勇者終了
その後私たちはエッグランドを目指した。
その間、勇者バルデウスは度々私たちを追い抜いて行った。
回数を追うごとにバルデウスの来るタイミングが早くなっていった。
バルデウスが私たちを追い越していくたびにガザエル達は竜魔王を思い泣き崩れていた。
そんなに泣くぐらいならバルデウスと戦えばいいのにとも思うが犠牲者が増えるだけなので言わないでおいた。
それでもついにエッグランドで勇者が集めている生命エネルギーを開放し勇者バルデウスを止める為のアイテム、生命のツボを手に入れた。
生命のツボをもって竜魔王城へ行く。
城ではちょうど勇者バルデウスが竜魔王を倒したところだった。
また号泣するガザエル達、ちょっと見飽きた光景だ。
竜魔王を倒した勇者バルデウスが何かぶつぶつ言っている・
「100回・・・100回倒したのに・・・何も何も出てこない。前回までと一緒だ・・・」
勇者バルデウスにアレクが近づいていく。
「もういい、もういいんだ」
そう言うとバルデウスをそっと抱きしめる。
なになになんのシーン?
急な出来事にびっくりする。
「何もないんだよ。50回倒そうが100回倒そうが何もないんだよ。
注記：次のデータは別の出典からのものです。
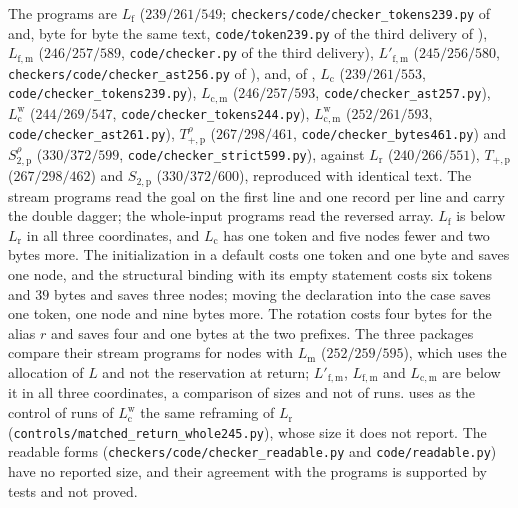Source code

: The programs are $L_{\mathrm f}$ ($239/261/549$;
\texttt{checkers/code/checker\_tokens239.py} of 
and, byte for byte the same text, \texttt{code/token239.py} of the third delivery
of ), $L_{\mathrm{f,m}}$ ($246/257/589$,
\texttt{code/checker.py} of the third delivery), $L'_{\mathrm{f,m}}$
($245/256/580$, \texttt{checkers/code/checker\_ast256.py} of
), and, of ,
$L_{\mathrm c}$ ($239/261/553$, \texttt{code/checker\_tokens239.py}),
$L_{\mathrm{c,m}}$ ($246/257/593$, \texttt{code/checker\_ast257.py}),
$L^{\mathrm w}_{\mathrm c}$ ($244/269/547$, \texttt{code/checker\_tokens244.py}),
$L^{\mathrm w}_{\mathrm{c,m}}$ ($252/261/593$, \texttt{code/checker\_ast261.py}),
$T^{\rho}_{+,\mathrm p}$ ($267/298/461$, \texttt{code/checker\_bytes461.py}) and
$S^{\rho}_{2,\mathrm p}$ ($330/372/599$, \texttt{code/checker\_strict599.py}),
against $L_{\mathrm r}$ ($240/266/551$), $T_{+,\mathrm p}$ ($267/298/462$) and
$S_{2,\mathrm p}$ ($330/372/600$), reproduced with identical text. The stream
programs read the goal on the first line and one record per line and carry the
double dagger; the whole-input programs read the reversed array. $L_{\mathrm f}$ is
below $L_{\mathrm r}$ in all three coordinates, and $L_{\mathrm c}$ has one token
and five nodes fewer and two bytes more. The initialization in a default costs one
token and one byte and saves one node, and the structural binding with its empty
statement costs six tokens and $39$ bytes and saves three nodes; moving the
declaration into the case saves one token, one node and nine bytes more. The
rotation costs four bytes for the alias $r$ and saves four and one bytes at the two
prefixes. The three packages compare their stream programs for nodes with
$L_{\mathrm m}$ ($252/259/595$), which uses the allocation of $L$ and not the
reservation at return; $L'_{\mathrm{f,m}}$, $L_{\mathrm{f,m}}$ and
$L_{\mathrm{c,m}}$ are below it in all three coordinates, a comparison of sizes and
not of runs.  uses as the control of runs of
$L^{\mathrm w}_{\mathrm c}$ the same reframing of $L_{\mathrm r}$
(\texttt{controls/matched\_return\_whole245.py}), whose size it does not report.
The readable forms (\texttt{checkers/code/checker\_readable.py} and
\texttt{code/readable.py}) have no reported size, and their agreement with the
programs is supported by tests and not proved.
うすうす気づいていた炉だいぶ前から・・・もうやめよう・・・バルデウス・・・お前は俺だ薄暗い部屋でひたすらドラゴンディフィードをやり続けた俺そのもの・・・バルデウスもうやめにしよう」
なに?何を言い出した?
「本当に良いのか・・・?俺はまだやれる」
「良いんだ、良いんだよ」
そういうと生命のツボのふたを開ける。
ものすごい勢いで生命エネルギーを吸っていく。
そして勇者バルデウスは干からびた老人になり死んで粉になった。
「ドラゴンディフィードはもうやめだ・・・」
アレクがそういいながら涙を流す。
なんのシーンなんだろうか?涙の意味がわからない。
まあ良いか、もうやることやったし本当に帰ろう。
その時竜魔王が立ち上がる。
「竜魔王様!!」
ガザエル達が駆け寄る。
これはこれで平和が訪れたわね。
そう思い立ち去ろうとする。
「まて!!」
竜魔王が呼び止める。
「ついについにこの時が来た!!!わしの本当の姿を見せてやる!!」
そういうとガザエル達四天王が竜魔王に吸い込まれていく。
そしてまがまがしい竜の姿に変身する。
「もう勇者バルデウスはいない世界はわしのものだ!!!」
おいおい勇者いなくなった瞬間に態度急変したんだけど・・・。
「まずくない・・・?」
「大丈夫、これで最後だ!竜魔王を倒してすべて終わらせる!!!」
アレクが剣を構える。
さいあく・・・最悪だ。
まさか竜魔王と戦うことになろうとは・・・しかも2人で・・・。
杖を構え呪文を唱える。
戦いは1日以上続いたけどついに最後の時が来た。
【テラスパーク】
アレクが勇者固有魔法を唱える。
光の刃が竜魔王を切り裂く。
竜魔王が断末魔とともに崩れ落ちる。
終わった・・・何とか竜魔王を倒すことが出来た。
アレクを見る。
「終わったわ」
「終わったね。すべて終わった本当の終わりだ」
「さあ帰ろう」
「そうだな。本当に帰るべき場所に帰るよ」
「本当に帰るべき場所?」
「そうだ。40才の平凡なサラリーマンに戻るドラゴンディフィードは終わりだ中古ショップにでも売りに行く」
意味が分からない・・・40才?何言ってるの?今までで一番意味が分からない。
?マークが頭の中を飛び交う中アレクは薄く無り消えていった。
消えた・・・最初から最後まで全く理解が出来ない意味がわからない奴だったけど・・・消えた。
こうして私は日常生活に戻った。
アレクは消えたまま帰っては来なかった。
別に寂しいとかはないけど腑に落ちないことだらけだったなぁと今でも思う。